TASK DETAILS -> Transcribe the tail of the listing: start at the line containing "The Turniest Other" and stop after the last line, keeping every character as is and adding nothing.

MATERIAL SUPPLIED ->
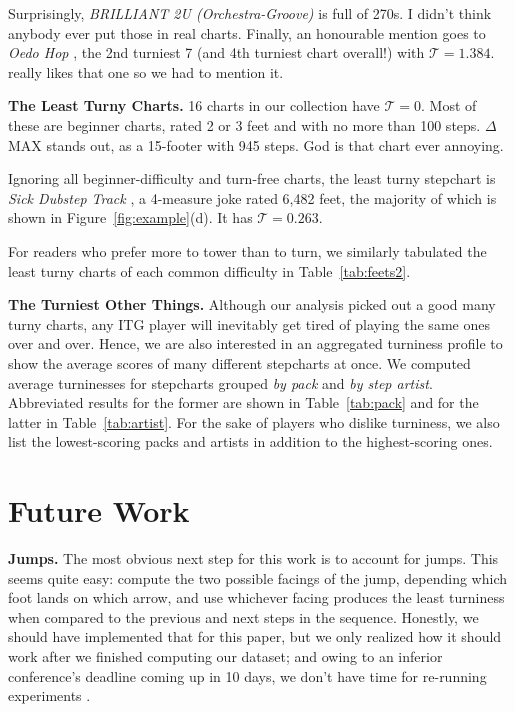 \documentclass[10pt]{sigplanconf}
\begin{document}
Surprisingly, {\em BRILLIANT 2U (Orchestra-Groove)} \cite{brilliant2u} is full of 270s. I didn't think anybody ever put those in real charts.
Finally, an honourable mention goes to {\em Oedo Hop} \cite{oedo}, the 2nd turniest 7 (and 4th turniest chart overall!) with $\mathcal{T}=1.384$.
\cite{deltax} really likes that one so we had to mention it.

{\bf The Least Turny Charts.}
16 charts in our collection have $\mathcal{T}=0$. Most of these are beginner charts, rated 2 or 3 feet and with no more than 100 steps. $\Delta$MAX \cite{deltamax} stands out, as a 15-footer with 945 steps. God is that chart ever annoying.

Ignoring all beginner-difficulty and turn-free charts, the least turny stepchart is {\em Sick Dubstep Track} \cite{sickdubstep}, a 4-measure joke rated 6,482 feet, the majority of which is shown in Figure~\ref{fig:example}(d). It has $\mathcal{T}=0.263$.

For readers who prefer more to tower than to turn, we similarly tabulated the least turny charts of each common difficulty in Table~\ref{tab:feets2}.

{\bf The Turniest Other Things.}
Although our analysis picked out a good many turny charts, any ITG player will inevitably get tired of playing the same ones over and over.
Hence, we are also interested in an aggregated turniness profile to show the average scores of many different stepcharts at once.
We computed average turninesses for stepcharts grouped {\em by pack} and {\em by step artist}.
Abbreviated results for the former are shown in Table~\ref{tab:pack} and for the latter in Table~\ref{tab:artist}.
For the sake of players who dislike turniness, we also list the lowest-scoring packs and artists in addition to the highest-scoring ones.

\section{Future Work}

{\bf Jumps.} The most obvious next step for this work is to account for jumps.
This seems quite easy: compute the two possible facings of the jump, depending which foot lands on which arrow, and use whichever facing produces the least turniness when compared to the previous and next steps in the sequence.
Honestly, we should have implemented that for this paper, but we only realized how it should work after we finished computing our dataset;
and owing to an inferior conference's deadline coming up in 10 days, we don't have time for re-running experiments .
\end{document}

RESULT OF THE TASK ->
{\bf The Turniest Other Things.}
Although our analysis picked out a good many turny charts, any ITG player will inevitably get tired of playing the same ones over and over.
Hence, we are also interested in an aggregated turniness profile to show the average scores of many different stepcharts at once.
We computed average turninesses for stepcharts grouped {\em by pack} and {\em by step artist}.
Abbreviated results for the former are shown in Table~\ref{tab:pack} and for the latter in Table~\ref{tab:artist}.
For the sake of players who dislike turniness, we also list the lowest-scoring packs and artists in addition to the highest-scoring ones.

\section{Future Work}

{\bf Jumps.} The most obvious next step for this work is to account for jumps.
This seems quite easy: compute the two possible facings of the jump, depending which foot lands on which arrow, and use whichever facing produces the least turniness when compared to the previous and next steps in the sequence.
Honestly, we should have implemented that for this paper, but we only realized how it should work after we finished computing our dataset;
and owing to an inferior conference's deadline coming up in 10 days, we don't have time for re-running experiments .
\end{document}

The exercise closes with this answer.